• Dataset
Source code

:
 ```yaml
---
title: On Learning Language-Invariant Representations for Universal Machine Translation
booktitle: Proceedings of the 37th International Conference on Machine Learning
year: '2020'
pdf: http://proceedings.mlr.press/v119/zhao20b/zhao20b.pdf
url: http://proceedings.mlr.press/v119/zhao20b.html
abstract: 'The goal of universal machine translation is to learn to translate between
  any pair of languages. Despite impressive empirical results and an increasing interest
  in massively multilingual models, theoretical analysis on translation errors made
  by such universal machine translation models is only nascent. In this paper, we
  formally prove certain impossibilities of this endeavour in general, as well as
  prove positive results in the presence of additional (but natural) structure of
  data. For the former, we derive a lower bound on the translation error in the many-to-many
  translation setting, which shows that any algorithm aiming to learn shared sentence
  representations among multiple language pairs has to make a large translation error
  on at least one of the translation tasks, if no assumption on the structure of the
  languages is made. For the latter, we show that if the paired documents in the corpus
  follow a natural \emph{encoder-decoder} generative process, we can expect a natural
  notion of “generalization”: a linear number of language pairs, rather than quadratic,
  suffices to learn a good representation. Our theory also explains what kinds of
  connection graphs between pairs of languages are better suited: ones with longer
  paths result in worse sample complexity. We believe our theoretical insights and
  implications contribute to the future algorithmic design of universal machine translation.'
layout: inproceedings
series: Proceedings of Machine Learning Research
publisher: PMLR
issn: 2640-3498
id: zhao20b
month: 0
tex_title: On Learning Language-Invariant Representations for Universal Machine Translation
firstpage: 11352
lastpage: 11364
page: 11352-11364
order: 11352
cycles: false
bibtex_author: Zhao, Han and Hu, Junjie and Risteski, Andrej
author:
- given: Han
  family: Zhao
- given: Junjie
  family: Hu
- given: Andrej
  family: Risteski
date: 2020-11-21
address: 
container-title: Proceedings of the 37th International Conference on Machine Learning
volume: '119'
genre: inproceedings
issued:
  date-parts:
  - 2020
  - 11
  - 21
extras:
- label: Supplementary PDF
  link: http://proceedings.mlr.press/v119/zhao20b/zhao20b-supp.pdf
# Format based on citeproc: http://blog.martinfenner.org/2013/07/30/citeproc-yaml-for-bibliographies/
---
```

• Assignment
The string "made" may appear on lines of the data above; give the number of those lines and nothing more.

• Your solution
2